Retirou-lhe as muralhas e franqueou os caminhos para dentro. O
famoso “caminho grande” da ilha foi prolongado até Pastos Bons,
através dos sertões, passando pelo Julgado de Aldeias
Altas,
futura Caxias: estrada real que integrou o sul do velho Estado
colonial, de Parnaguá, no Piauí, à capital ludovica.
Aliás,
como governador geral do Estado do Maranhão e Piauí, Póvoas esteve
muito preocupado com a capitania do Piauí, que, por volta de 1775
entrou em grave crise política. Saiu ele de São Luís e fez uma
espécie de governo itinerante, instalando-o na cidade de Oeiras por
algum tempo, pessoalmente operando a burocracia local, tensionada
pela Junta liderada pelo ouvidor Morais Durão. Também a vila de São
João da Parnaíba foi parte do interesse desse governador, por seu
papel portuário estratégico, no provimento da capital, e mais pelos
bons negócios que essa vila piauiense garantia no contexto da
atuação econômica da Companhia Geral do Grão Pará e Maranhão.

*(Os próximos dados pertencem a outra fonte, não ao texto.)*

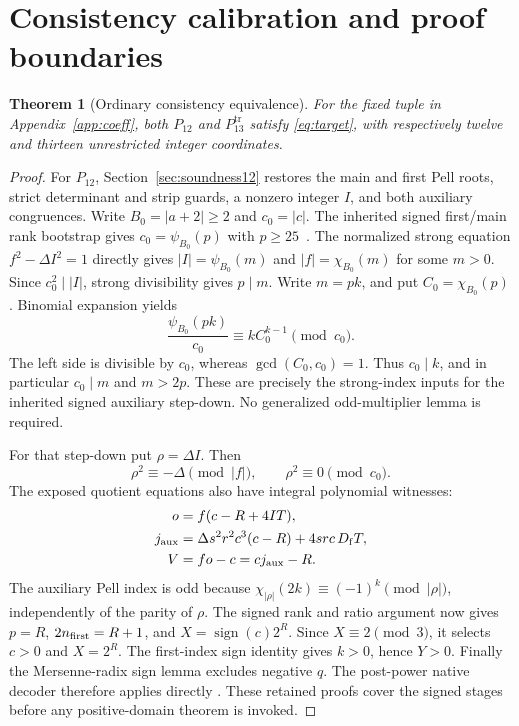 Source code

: \documentclass[11pt,a4paper]{article}
\newtheorem{theorem}{Theorem}[section]
\theoremstyle{definition}\newtheorem{definition}[theorem]{Definition}
\theoremstyle{remark}\newtheorem{remark}[theorem]{Remark}
\numberwithin{equation}{section}
\begin{document}


\section{Consistency calibration and proof boundaries}
\label{sec:calibration}

\begin{theorem}[Ordinary consistency equivalence]
For the fixed tuple in Appendix~\ref{app:coeff}, both $P_{12}$ and
$P_{13}^{\mathrm{tr}}$ satisfy \eqref{eq:target}, with respectively
twelve and thirteen unrestricted integer coordinates.
\end{theorem}
\begin{proof}
For $P_{12}$, Section~\ref{sec:soundness12} restores the main and first
Pell roots, strict determinant and strip guards, a nonzero integer $I$,
and both auxiliary congruences. Write $B_0=|a+2|\ge2$ and
$c_0=|c|$. The inherited signed first/main rank bootstrap gives
$c_0=\psi_{B_0}(p)$ with $p\ge25$~\cite{signed,guards}.
The normalized strong equation $f^2-\Delta I^2=1$ directly gives
$|I|=\psi_{B_0}(m)$ and $|f|=\chi_{B_0}(m)$ for some $m>0$.
Since $c_0^2\mid|I|$, strong divisibility gives $p\mid m$.
Write $m=pk$, and put $C_0=\chi_{B_0}(p)$. Binomial expansion yields
\[
 \frac{\psi_{B_0}(pk)}{c_0}\equiv kC_0^{k-1}\pmod{c_0}.
\]
The left side is divisible by $c_0$, whereas $\gcd(C_0,c_0)=1$.
Thus $c_0\mid k$, and in particular $c_0\mid m$ and $m>2p$.
These are precisely the strong-index inputs for the inherited signed
auxiliary step-down. No generalized odd-multiplier lemma is required.

For that step-down put $\rho=\Delta I$. Then
\[
 \rho^2\equiv-\Delta\pmod{|f|},\qquad
 \rho^2\equiv0\pmod{c_0}.
\]
The exposed quotient equations also have integral polynomial witnesses:
\begin{align*}
 o&=f(c-R+4IT),\\
 j_{\rm aux}
   &=\Delta s^2r^2c^3(c-R)+4src\,\Df T,\\
 V&=fo-c=cj_{\rm aux}-R.
\end{align*}
The auxiliary Pell index is odd because
$\chi_{|\rho|}(2k)\equiv(-1)^k\pmod{|\rho|}$, independently of
the parity of $\rho$. The signed rank and ratio argument now gives
$p=R$, $2n_{\rm first}=R+1$, and $X=\operatorname{sign}(c)2^R$.
Since $X\equiv2\pmod3$, it selects $c>0$ and $X=2^R$.
The first-index sign identity gives $k>0$, hence $Y>0$.
Finally the Mersenne-radix sign lemma excludes negative $q$.
The post-power native decoder therefore applies directly
\cite{signed,guards}. These retained proofs cover the signed stages
before any positive-domain theorem is invoked.


\end{proof}
\end{document}
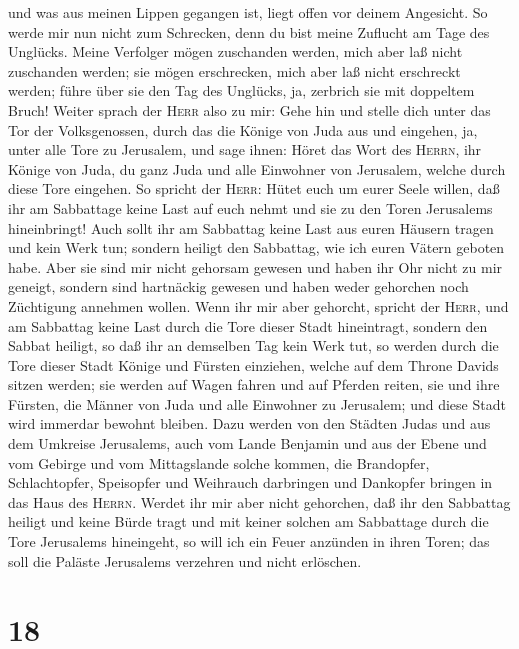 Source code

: und was aus meinen Lippen gegangen ist, liegt offen vor deinem
Angesicht.  So werde mir nun nicht zum Schrecken, denn du
bist meine Zuflucht am Tage des Unglücks.  Meine
Verfolger mögen zuschanden werden, mich aber laß nicht zuschanden
werden; sie mögen erschrecken, mich aber laß nicht erschreckt werden;
führe über sie den Tag des Unglücks, ja, zerbrich sie mit doppeltem
Bruch!  Weiter sprach der \textsc{Herr} also zu mir: Gehe
hin und stelle dich unter das Tor der Volksgenossen, durch das die
Könige von Juda aus und eingehen, ja, unter alle Tore zu Jerusalem, und
sage ihnen:  Höret das Wort des \textsc{Herrn}, ihr
Könige von Juda, du ganz Juda und alle Einwohner von Jerusalem, welche
durch diese Tore eingehen.  So spricht der \textsc{Herr}:
Hütet euch um eurer Seele willen, daß ihr am Sabbattage keine Last auf
euch nehmt und sie zu den Toren Jerusalems hineinbringt! 
Auch sollt ihr am Sabbattag keine Last aus euren Häusern tragen und kein
Werk tun; sondern heiligt den Sabbattag, wie ich euren Vätern geboten
habe.  Aber sie sind mir nicht gehorsam gewesen und haben
ihr Ohr nicht zu mir geneigt, sondern sind hartnäckig gewesen und haben
weder gehorchen noch Züchtigung annehmen wollen.  Wenn
ihr mir aber gehorcht, spricht der \textsc{Herr}, und am Sabbattag keine
Last durch die Tore dieser Stadt hineintragt, sondern den Sabbat
heiligt, so daß ihr an demselben Tag kein Werk tut,  so
werden durch die Tore dieser Stadt Könige und Fürsten einziehen, welche
auf dem Throne Davids sitzen werden; sie werden auf Wagen fahren und auf
Pferden reiten, sie und ihre Fürsten, die Männer von Juda und alle
Einwohner zu Jerusalem; und diese Stadt wird immerdar bewohnt bleiben.
 Dazu werden von den Städten Judas und aus dem Umkreise
Jerusalems, auch vom Lande Benjamin und aus der Ebene und vom Gebirge
und vom Mittagslande solche kommen, die Brandopfer, Schlachtopfer,
Speisopfer und Weihrauch darbringen und Dankopfer bringen in das Haus
des \textsc{Herrn}.  Werdet ihr mir aber nicht gehorchen,
daß ihr den Sabbattag heiligt und keine Bürde tragt und mit keiner
solchen am Sabbattage durch die Tore Jerusalems hineingeht, so will ich
ein Feuer anzünden in ihren Toren; das soll die Paläste Jerusalems
verzehren und nicht erlöschen.

\hypertarget{section-17}{%
\section{18}\label{section-17}}

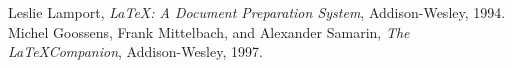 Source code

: \renewcommand{\refname}{Further Readings} %
\begin{thebibliography}{9} %
  Leslie Lamport, \emph{\LaTeX: A Document Preparation System}, Addison-Wesley, 1994.
  Michel Goossens, Frank Mittelbach, and Alexander Samarin, \emph{The \LaTeX Companion}, Addison-Wesley, 1997.
  \nocite{goossens1997latex} %
  \nocite{lamport1994latex} %
\end{thebibliography}

\renewcommand{\refname}{Reference s}  %
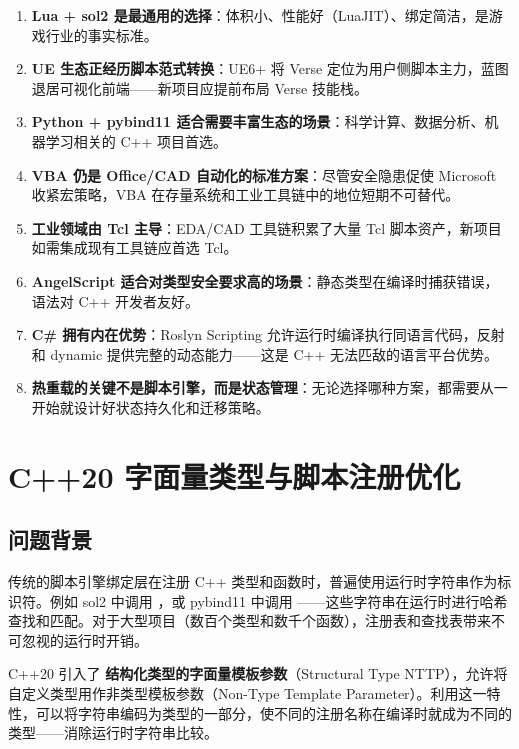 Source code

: \documentclass[12pt,a4paper,fontset=fandol]{ctexbook}
\begin{document}
\begin{enumerate}
  \item \textbf{Lua + sol2 是最通用的选择}：体积小、性能好（LuaJIT）、绑定简洁，是游戏行业的事实标准。
  \item \textbf{UE 生态正经历脚本范式转换}：UE6+ 将 Verse 定位为用户侧脚本主力，蓝图退居可视化前端——新项目应提前布局 Verse 技能栈。
  \item \textbf{Python + pybind11 适合需要丰富生态的场景}：科学计算、数据分析、机器学习相关的 C++ 项目首选。
  \item \textbf{VBA 仍是 Office/CAD 自动化的标准方案}：尽管安全隐患促使 Microsoft 收紧宏策略，VBA 在存量系统和工业工具链中的地位短期不可替代。
  \item \textbf{工业领域由 Tcl 主导}：EDA/CAD 工具链积累了大量 Tcl 脚本资产，新项目如需集成现有工具链应首选 Tcl。
  \item \textbf{AngelScript 适合对类型安全要求高的场景}：静态类型在编译时捕获错误，语法对 C++ 开发者友好。
  \item \textbf{C\# 拥有内在优势}：Roslyn Scripting 允许运行时编译执行同语言代码，反射和 dynamic 提供完整的动态能力——这是 C++ 无法匹敌的语言平台优势。
  \item \textbf{热重载的关键不是脚本引擎，而是状态管理}：无论选择哪种方案，都需要从一开始就设计好状态持久化和迁移策略。
\end{enumerate}


\appendix

\chapter{C++20 字面量类型与脚本注册优化}\label{app:literal-type}

\section{问题背景}\label{sec:lt-problem}

传统的脚本引擎绑定层在注册 C++ 类型和函数时，普遍使用运行时字符串作为标识符。例如 sol2 中调用 ，或 pybind11 中调用 ——这些字符串在运行时进行哈希查找和匹配。对于大型项目（数百个类型和数千个函数），注册表和查找表带来不可忽视的运行时开销。

C++20 引入了 \textbf{结构化类型的字面量模板参数}（Structural Type NTTP），允许将自定义类型用作非类型模板参数（Non-Type Template Parameter）。利用这一特性，可以将字符串编码为类型的一部分，使不同的注册名称在编译时就成为不同的类型——消除运行时字符串比较。
\end{document}
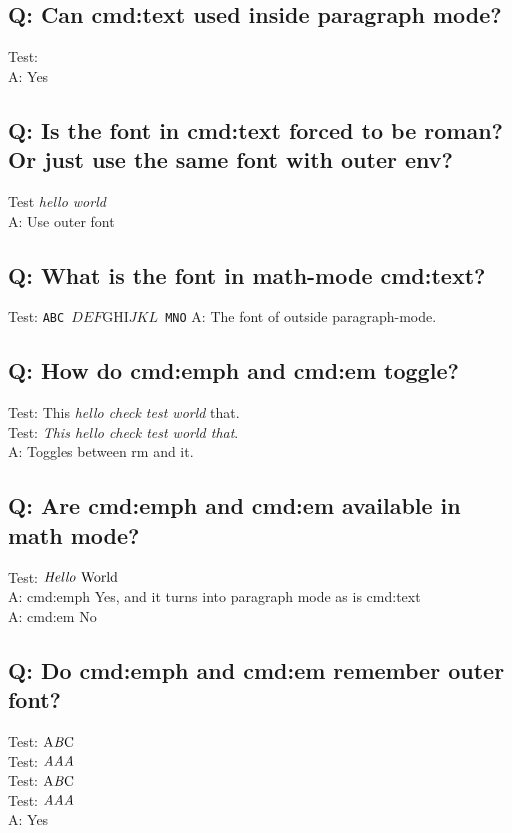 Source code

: \documentclass[11pt]{revtex4-1}
\begin{document}
\subsection*{Q: Can cmd:text used inside paragraph mode?}
Test:  \\
A: Yes

\subsection*{Q: Is the font in cmd:text forced to be roman? Or just use the same font with outer env?}
Test \textit{hello  world} \\
A: Use outer font

\subsection*{Q: What is the font in math-mode cmd:text?}
Test: \texttt{ABC $DEF \text{GHI} JKL$ MNO}
A: The font of outside paragraph-mode.

\subsection*{Q: How do cmd:emph and cmd:em toggle?}
Test: This {\em hello {\em check test} world} that. \\
Test: {\it This {\em hello {\em check test} world} that}. \\
A: Toggles between rm and it.

\subsection*{Q: Are cmd:emph and cmd:em available in math mode?}
Test: $\emph{Hello \emph{World}}$ \\
A: cmd:emph Yes, and it turns into paragraph mode as is cmd:text \\
A: cmd:em No

\subsection*{Q: Do cmd:emph and cmd:em remember outer font?}
Test: $\text{A\emph{B}C}$ \\
Test: $\emph{AAA}$ \\
Test: {\it $\text{A\emph{B}C}$ } \\
Test: {\it $\emph{AAA}$} \\
A: Yes
\end{document}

Póvoas fez a típica política do seu tio, conde de Oeiras, depois
marquês de Pombal.
A
São Luís edificada que hoje todos admiram – “cidade colonial”
– é a urbs do tempo de Symão, planejada na traça ortogonal pelo
engenheiro-mor Francisco Frias de Mesquita (1615/1616) e deve à
liderança de Póvoas seu adensamento físico e demográfico.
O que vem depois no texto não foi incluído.